▽

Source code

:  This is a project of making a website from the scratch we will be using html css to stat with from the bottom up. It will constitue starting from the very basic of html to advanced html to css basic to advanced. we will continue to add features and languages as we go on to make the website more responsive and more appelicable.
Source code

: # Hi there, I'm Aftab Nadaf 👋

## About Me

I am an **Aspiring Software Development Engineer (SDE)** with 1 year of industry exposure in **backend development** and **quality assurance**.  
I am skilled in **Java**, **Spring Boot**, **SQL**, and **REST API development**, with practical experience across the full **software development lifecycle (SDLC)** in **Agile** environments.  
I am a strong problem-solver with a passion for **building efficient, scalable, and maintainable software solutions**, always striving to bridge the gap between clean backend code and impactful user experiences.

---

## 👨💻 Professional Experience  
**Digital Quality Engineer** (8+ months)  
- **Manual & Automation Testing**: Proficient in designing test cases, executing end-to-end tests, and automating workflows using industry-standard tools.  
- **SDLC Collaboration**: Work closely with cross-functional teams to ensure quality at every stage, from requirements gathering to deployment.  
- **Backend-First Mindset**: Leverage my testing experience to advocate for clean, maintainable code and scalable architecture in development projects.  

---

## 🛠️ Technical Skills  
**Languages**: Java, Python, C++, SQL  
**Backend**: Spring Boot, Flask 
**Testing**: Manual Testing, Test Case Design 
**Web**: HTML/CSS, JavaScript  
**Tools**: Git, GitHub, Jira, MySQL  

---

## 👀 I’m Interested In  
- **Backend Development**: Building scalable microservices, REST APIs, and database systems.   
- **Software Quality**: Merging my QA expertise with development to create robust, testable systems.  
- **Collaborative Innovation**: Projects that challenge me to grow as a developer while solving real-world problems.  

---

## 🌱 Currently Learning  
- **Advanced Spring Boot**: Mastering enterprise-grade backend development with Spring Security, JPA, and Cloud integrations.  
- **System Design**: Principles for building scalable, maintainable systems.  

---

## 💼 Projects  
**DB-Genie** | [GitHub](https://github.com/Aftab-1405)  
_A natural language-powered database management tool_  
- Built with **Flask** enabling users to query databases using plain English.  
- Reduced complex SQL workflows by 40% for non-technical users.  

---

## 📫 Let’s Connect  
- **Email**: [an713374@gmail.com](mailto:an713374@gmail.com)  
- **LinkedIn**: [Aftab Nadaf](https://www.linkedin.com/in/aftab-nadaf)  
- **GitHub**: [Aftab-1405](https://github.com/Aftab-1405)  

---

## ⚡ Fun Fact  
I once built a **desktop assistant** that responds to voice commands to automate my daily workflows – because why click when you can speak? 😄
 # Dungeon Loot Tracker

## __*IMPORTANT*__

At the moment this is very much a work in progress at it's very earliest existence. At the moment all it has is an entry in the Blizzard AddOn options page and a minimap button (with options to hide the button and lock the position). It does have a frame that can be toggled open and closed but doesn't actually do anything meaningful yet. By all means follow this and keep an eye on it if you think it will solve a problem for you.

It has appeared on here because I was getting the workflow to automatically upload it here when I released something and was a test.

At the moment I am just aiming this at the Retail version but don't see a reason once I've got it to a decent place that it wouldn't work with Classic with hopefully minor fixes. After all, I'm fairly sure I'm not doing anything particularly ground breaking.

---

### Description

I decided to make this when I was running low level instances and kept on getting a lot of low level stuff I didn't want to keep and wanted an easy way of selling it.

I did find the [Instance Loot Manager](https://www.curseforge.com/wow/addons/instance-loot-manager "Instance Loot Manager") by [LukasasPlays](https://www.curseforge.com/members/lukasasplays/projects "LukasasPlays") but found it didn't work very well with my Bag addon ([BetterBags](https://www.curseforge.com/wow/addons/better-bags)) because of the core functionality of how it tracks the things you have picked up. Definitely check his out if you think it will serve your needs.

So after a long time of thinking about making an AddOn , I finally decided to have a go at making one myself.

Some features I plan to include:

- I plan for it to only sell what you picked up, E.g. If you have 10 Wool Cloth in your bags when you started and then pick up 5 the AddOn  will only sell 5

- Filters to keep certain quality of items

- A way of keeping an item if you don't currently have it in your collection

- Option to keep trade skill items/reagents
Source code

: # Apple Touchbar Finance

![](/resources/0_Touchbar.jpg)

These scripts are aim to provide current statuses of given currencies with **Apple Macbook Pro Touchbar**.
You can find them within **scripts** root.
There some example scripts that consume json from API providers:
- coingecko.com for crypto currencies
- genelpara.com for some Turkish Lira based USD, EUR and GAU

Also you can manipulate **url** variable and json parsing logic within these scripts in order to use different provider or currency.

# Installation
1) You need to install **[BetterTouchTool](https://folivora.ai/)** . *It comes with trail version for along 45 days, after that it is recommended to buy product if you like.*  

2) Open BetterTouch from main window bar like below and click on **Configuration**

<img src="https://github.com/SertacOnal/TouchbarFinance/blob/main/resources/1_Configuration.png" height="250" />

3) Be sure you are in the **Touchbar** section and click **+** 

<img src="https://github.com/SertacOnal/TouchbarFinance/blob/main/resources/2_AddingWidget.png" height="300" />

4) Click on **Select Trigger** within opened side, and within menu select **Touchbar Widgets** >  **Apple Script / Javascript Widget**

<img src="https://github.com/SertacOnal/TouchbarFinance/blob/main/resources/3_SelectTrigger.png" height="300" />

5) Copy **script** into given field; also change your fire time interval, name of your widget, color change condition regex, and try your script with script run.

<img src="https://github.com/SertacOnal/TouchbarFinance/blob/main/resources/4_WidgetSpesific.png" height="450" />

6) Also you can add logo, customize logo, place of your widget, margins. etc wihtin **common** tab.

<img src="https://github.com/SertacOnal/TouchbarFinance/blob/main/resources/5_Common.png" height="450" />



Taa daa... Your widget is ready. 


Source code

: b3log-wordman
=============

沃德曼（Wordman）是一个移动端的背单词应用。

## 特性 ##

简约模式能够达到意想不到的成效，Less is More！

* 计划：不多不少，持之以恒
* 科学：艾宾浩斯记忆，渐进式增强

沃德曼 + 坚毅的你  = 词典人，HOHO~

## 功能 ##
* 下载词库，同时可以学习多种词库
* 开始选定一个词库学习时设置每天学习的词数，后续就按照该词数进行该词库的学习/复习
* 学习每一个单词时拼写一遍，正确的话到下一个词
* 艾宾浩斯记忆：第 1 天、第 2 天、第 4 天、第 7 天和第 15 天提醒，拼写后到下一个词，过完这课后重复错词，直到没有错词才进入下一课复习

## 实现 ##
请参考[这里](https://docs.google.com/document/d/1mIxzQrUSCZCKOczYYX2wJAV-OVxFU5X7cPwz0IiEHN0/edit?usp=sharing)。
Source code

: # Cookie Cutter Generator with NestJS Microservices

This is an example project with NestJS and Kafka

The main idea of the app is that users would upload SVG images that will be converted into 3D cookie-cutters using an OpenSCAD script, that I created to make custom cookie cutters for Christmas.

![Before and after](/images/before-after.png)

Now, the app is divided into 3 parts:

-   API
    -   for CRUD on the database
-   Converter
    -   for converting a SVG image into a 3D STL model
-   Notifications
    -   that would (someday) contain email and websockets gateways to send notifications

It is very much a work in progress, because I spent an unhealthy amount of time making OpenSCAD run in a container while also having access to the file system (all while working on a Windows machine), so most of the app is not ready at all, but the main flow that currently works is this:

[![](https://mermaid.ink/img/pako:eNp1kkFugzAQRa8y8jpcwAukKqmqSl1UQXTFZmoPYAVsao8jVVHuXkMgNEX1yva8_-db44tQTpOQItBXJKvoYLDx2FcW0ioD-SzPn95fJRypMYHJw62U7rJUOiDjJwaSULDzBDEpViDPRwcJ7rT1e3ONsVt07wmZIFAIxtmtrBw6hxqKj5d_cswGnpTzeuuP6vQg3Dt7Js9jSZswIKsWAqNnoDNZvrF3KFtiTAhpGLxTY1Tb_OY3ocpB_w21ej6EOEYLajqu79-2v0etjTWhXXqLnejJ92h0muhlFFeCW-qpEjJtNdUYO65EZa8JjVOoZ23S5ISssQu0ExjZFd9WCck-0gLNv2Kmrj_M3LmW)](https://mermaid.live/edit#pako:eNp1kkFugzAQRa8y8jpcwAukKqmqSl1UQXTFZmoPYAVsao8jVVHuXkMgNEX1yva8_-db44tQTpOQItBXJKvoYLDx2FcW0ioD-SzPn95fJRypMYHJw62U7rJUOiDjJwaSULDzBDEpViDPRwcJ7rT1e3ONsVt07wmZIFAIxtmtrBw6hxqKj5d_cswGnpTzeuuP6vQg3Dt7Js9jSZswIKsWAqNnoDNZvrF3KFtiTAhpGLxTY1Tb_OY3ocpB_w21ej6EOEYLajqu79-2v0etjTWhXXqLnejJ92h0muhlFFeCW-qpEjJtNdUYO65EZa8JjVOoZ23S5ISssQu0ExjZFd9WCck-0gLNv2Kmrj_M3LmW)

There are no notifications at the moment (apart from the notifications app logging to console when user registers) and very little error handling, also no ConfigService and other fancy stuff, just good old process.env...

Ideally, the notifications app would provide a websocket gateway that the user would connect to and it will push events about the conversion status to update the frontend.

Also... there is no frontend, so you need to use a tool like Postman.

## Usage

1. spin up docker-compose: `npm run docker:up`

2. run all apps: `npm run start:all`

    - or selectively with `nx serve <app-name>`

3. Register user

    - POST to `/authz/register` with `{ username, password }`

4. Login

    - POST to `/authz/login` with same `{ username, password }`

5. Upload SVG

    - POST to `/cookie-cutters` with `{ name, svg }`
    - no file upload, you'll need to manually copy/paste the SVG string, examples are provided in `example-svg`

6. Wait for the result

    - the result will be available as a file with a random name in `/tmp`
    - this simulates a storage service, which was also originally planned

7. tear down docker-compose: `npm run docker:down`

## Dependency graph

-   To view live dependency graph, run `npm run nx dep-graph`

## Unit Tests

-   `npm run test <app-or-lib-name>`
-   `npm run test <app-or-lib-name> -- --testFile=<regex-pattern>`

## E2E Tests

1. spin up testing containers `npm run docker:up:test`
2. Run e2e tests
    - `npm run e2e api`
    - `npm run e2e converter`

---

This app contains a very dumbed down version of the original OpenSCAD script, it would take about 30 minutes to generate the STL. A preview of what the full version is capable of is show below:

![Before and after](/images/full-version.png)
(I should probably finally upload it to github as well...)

△

_DESCRIPTION OF THE TASK_
Each line in the listing above from the one containing "on the database" through the one containing "It is very much" should be repeated exactly, and no other line.

_TASK SOLUTION_
    -   for CRUD on the database
-   Converter
    -   for converting a SVG image into a 3D STL model
-   Notifications
    -   that would (someday) contain email and websockets gateways to send notifications

It is very much a work in progress, because I spent an unhealthy amount of time making OpenSCAD run in a container while also having access to the file system (all while working on a Windows machine), so most of the app is not ready at all, but the main flow that currently works is this:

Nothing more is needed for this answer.